Q: Aren’t Christians weak because all they do is forgive?

A: No. Forgiveness is dependent on repentance, which does not mean simply saying sorry, like politicians do, but actually means making amends, actually doing something about what you have done wrong. If there is no repentance, there is no forgiveness. Thus, the Christian path begins with repentance (St John the Baptist’s call to actions, not words), passes to forgiveness (like the Prodigal Son who received forgiveness after he had first repented) and only then does salvation begin. Salvation itself is not simply the acceptance in words that we believe in Christ (as in the lazy Protestant myth of salvation), but the confession of the faith in a Christian way of life until our dying day.

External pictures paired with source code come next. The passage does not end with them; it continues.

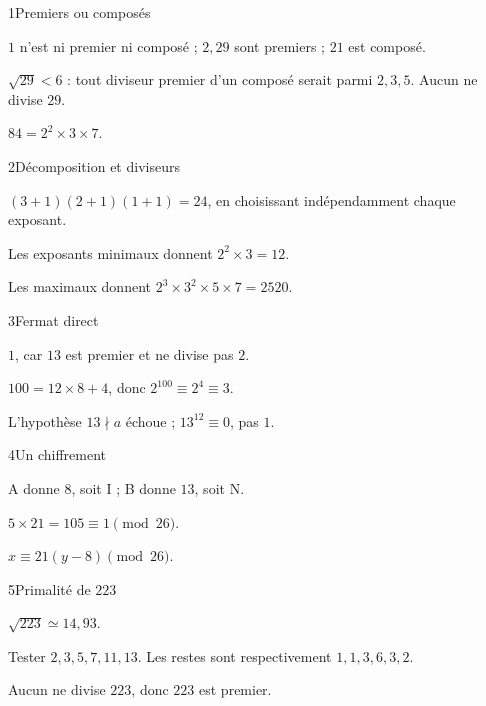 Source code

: \begin{corrige}{1}{Premiers ou composés}
\begin{questions}
\item $1$ n’est ni premier ni composé ; $2,29$ sont premiers ; $21$ est composé.
\item $\sqrt{29}<6$ : tout diviseur premier d’un composé serait parmi $2,3,5$. Aucun ne divise $29$.
\item $84=2^2\times3\times7$.
\end{questions}
\end{corrige}
\begin{corrige}{2}{Décomposition et diviseurs}
\begin{questions}
\item $(3+1)(2+1)(1+1)=24$, en choisissant indépendamment chaque exposant.
\item Les exposants minimaux donnent $2^2\times3=12$.
\item Les maximaux donnent $2^3\times3^2\times5\times7=2520$.
\end{questions}
\end{corrige}
\begin{corrige}{3}{Fermat direct}
\begin{questions}
\item $1$, car $13$ est premier et ne divise pas $2$.
\item $100=12\times8+4$, donc $2^{100}\equiv2^4\equiv3$.
\item L’hypothèse $13\nmid a$ échoue ; $13^{12}\equiv0$, pas $1$.
\end{questions}
\end{corrige}
\begin{corrige}{4}{Un chiffrement}
\begin{questions}
\item A donne $8$, soit I ; B donne $13$, soit N.
\item $5\times21=105\equiv1\pmod{26}$.
\item $x\equiv21(y-8)\pmod{26}$.
\end{questions}
\end{corrige}
\begin{corrige}{5}{Primalité de $223$}
\begin{questions}
\item $\sqrt{223}\simeq14{,}93$.
\item Tester $2,3,5,7,11,13$. Les restes sont respectivement $1,1,3,6,3,2$.
\item Aucun ne divise $223$, donc $223$ est premier.
\end{questions}
\end{corrige}
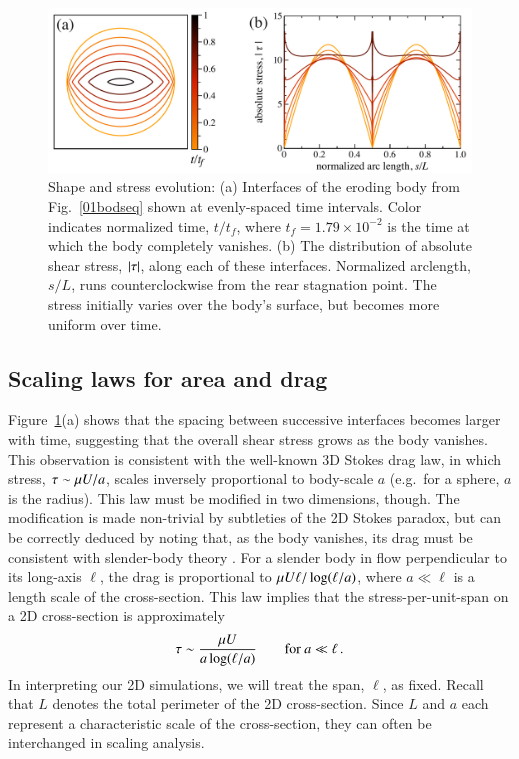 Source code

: \documentclass[preprint, 10pt]{elsarticle}
\begin{document}
\begin{figure}%
\begin{center}
\includegraphics[width = 0.8 \textwidth]{./figs/shrink_intface.pdf}
\caption{
Shape and stress evolution: (a) Interfaces of the eroding body from Fig.~\ref{01bodseq} shown at evenly-spaced time intervals. Color indicates normalized time, $t/t_f$, where $t_f = 1.79 \times 10^{-2}$ is the time at which the body completely vanishes. (b) The distribution of absolute shear stress, $\lvert \tau \rvert$, along each of these interfaces. Normalized arclength, $s/L$, runs counterclockwise from the rear stagnation point. The stress initially varies over the body's surface, but becomes more uniform over time.}
\label{shrink_intface}
\end{center}
\end{figure}

\subsection{Scaling laws for area and drag}
\label{sec:scaling}

Figure~\ref{shrink_intface}(a) shows that the spacing between successive interfaces becomes larger with time, suggesting that the overall shear stress grows as the body vanishes. This observation is consistent with the well-known 3D Stokes drag law, in which stress, $\tau \sim \mu U / a$, scales inversely proportional to body-scale $a$ (e.g.~for a sphere, $a$ is the radius). This law must be modified in two dimensions, though. The modification is made non-trivial by subtleties of the 2D Stokes paradox, but can be correctly deduced by noting that, as the body vanishes, its drag must be consistent with slender-body theory \cite{batchelor1970slender, MooreJFM2012}. 
For a slender body in flow perpendicular to its long-axis $\ell$, the drag is proportional to
$\mu U \ell/ \log(\ell/a)$, where $a \ll \ell $ is a length scale of the cross-section. This law implies that the stress-per-unit-span on a 2D cross-section is approximately
\begin{align}
  \label{eqn:stresslaw}
  \tau \sim \frac{\mu U}{a \log(\ell/a)} \qquad \text{for } a \ll \ell \, .
\end{align}
In interpreting our 2D simulations, we will treat the span, $\ell$, as
fixed. Recall that $L$ denotes the total perimeter of the 2D cross-section. Since $L$ and $a$ each represent a characteristic scale of the cross-section, they can often be interchanged in scaling analysis.
\end{document}
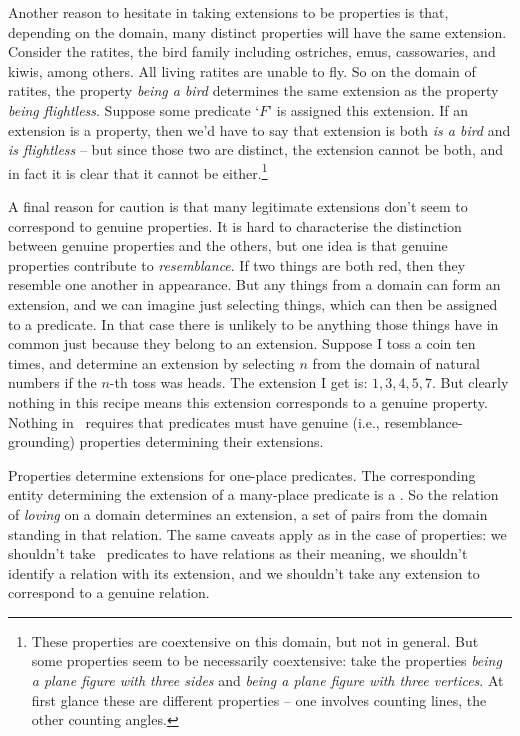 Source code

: \begin{earg}
Another reason to hesitate in taking extensions to be properties is that, depending on the domain, many distinct properties will have the same extension. Consider the ratites, the bird family including ostriches, emus, cassowaries, and kiwis, among others. All living ratites are unable to fly. So on the domain of ratites, the property \emph{being a bird} determines the same extension as the property \emph{being flightless}. Suppose some predicate `$F$' is assigned this extension. If an extension is a property, then we'd have to say that extension is both \emph{is a bird} and \emph{is flightless} – but since those two are distinct, the extension cannot be both, and in fact it is clear that it cannot be either.\footnote{These properties are coextensive on this domain, but not in general. But some properties seem to be necessarily coextensive: take the properties \emph{being a plane figure with three sides} and \emph{being a plane figure with three vertices}. At first glance these are different properties – one involves counting lines, the other counting angles.}

A final reason for caution is that many legitimate extensions don't seem to correspond to genuine properties. It is hard to characterise the distinction between genuine properties and the others, but one idea is that genuine properties contribute to \emph{resemblance}. If two things are both red, then they resemble one another in appearance. But any things from a domain can form an extension, and we can imagine just selecting things, which can then be assigned to a predicate. In that case there is unlikely to be anything those things have in common just because they belong to an extension. Suppose I toss a coin ten times, and determine an extension by selecting $n$ from the domain of natural numbers if the $n$-th toss was heads. The extension I get is: $1, 3, 4, 5, 7$. But clearly nothing in this recipe means this extension corresponds to a genuine property. Nothing in \FOL\ requires that predicates must have genuine (i.e., resemblance-grounding) properties determining their extensions.  

Properties determine extensions for one-place predicates. The corresponding entity determining the extension of a many-place predicate is a . So the relation of \emph{loving} on a domain determines an extension, a set of pairs from the domain standing in that relation. The same caveats apply as in the case of properties: we shouldn't take \FOL\ predicates to have relations as their meaning, we shouldn't identify a relation with its extension, and we shouldn't take any extension to correspond to a genuine relation.


\end{earg}
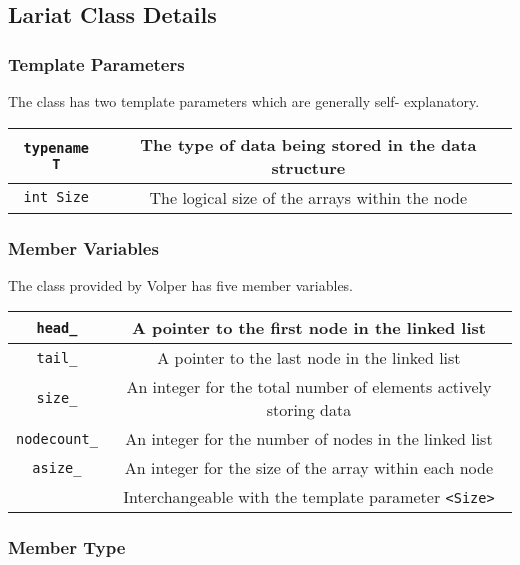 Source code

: \subsection{Lariat Class Details}


\subsubsection{Template Parameters}
\indent The  class has two template parameters which are generally self-
explanatory.
\\

\begin{tabular}{|c|c|}
	\hline
	\texttt{typename T} & The type of data being stored in the data structure \\
	\hline
	\texttt{int Size}   & The logical size of the arrays within the node      \\
	\hline
\end{tabular}



\subsubsection{Member Variables}
\indent The  class provided by Volper has five member variables.
\\


\begin{tabular}{|c|c|}
	\hline
	\texttt{head_}      & A pointer to the first node in the linked list                       \\
	\hline
	\texttt{tail_}      & A pointer to the last node in the linked list                        \\
	\hline
	\texttt{size_}      & An integer for the total number of elements actively storing data    \\
	\hline
	\texttt{nodecount_} & An integer for the number of nodes in the linked list                \\
	\hline
	\texttt{asize_}     & An integer for the size of the array within each node                \\
	                             & Interchangeable with the template parameter \texttt{<Size>} \\
	\hline
\end{tabular}


\subsubsection{Member Type}

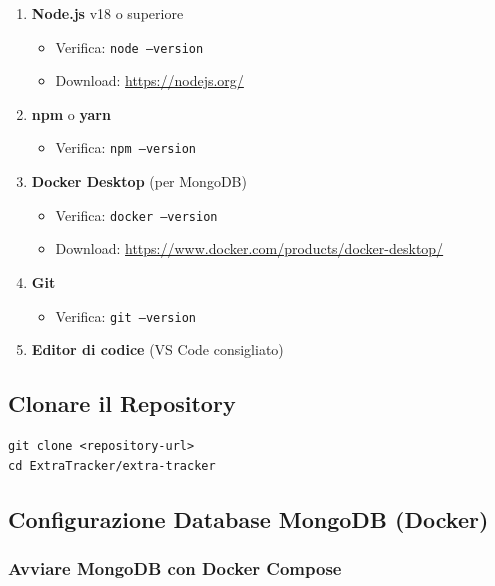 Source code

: \documentclass[11pt,a4paper]{article}
\newcommand{\code}[1]{\texttt{#1}}
\begin{document}
\begin{enumerate}
    \item \textbf{Node.js} v18 o superiore
    \begin{itemize}
        \item Verifica: \code{node --version}
        \item Download: \url{https://nodejs.org/}
    \end{itemize}
    
    \item \textbf{npm} o \textbf{yarn}
    \begin{itemize}
        \item Verifica: \code{npm --version}
    \end{itemize}
    
    \item \textbf{Docker Desktop} (per MongoDB)
    \begin{itemize}
        \item Verifica: \code{docker --version}
        \item Download: \url{https://www.docker.com/products/docker-desktop/}
    \end{itemize}
    
    \item \textbf{Git}
    \begin{itemize}
        \item Verifica: \code{git --version}
    \end{itemize}
    
    \item \textbf{Editor di codice} (VS Code consigliato)
\end{enumerate}

\subsection{Clonare il Repository}

\begin{lstlisting}[caption=Clonare Repository]
git clone <repository-url>
cd ExtraTracker/extra-tracker
\end{lstlisting}

\subsection{Configurazione Database MongoDB (Docker)}

\subsubsection{Avviare MongoDB con Docker Compose}
\end{document}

Angels, Demons and God’s Will

Q: Do you believe in extraterrestrials?

A: If by that you mean life on other planets similar to the earth, all that I, or anyone else, can answer is no. This is because nobody has discovered such life so far, its existence is mere speculation. On the other hand, we cannot answer an absolute no, because we know so little about our universe. Here we can speculate without proof that somewhere in some of the billions of galaxies there could be a planet capable of supporting life similar to that on ours. On the other hand, there is no reason to think that such life may have developed further than oxygen or water, plant life or insects. All depends on what God’s Will is for the universe that He created.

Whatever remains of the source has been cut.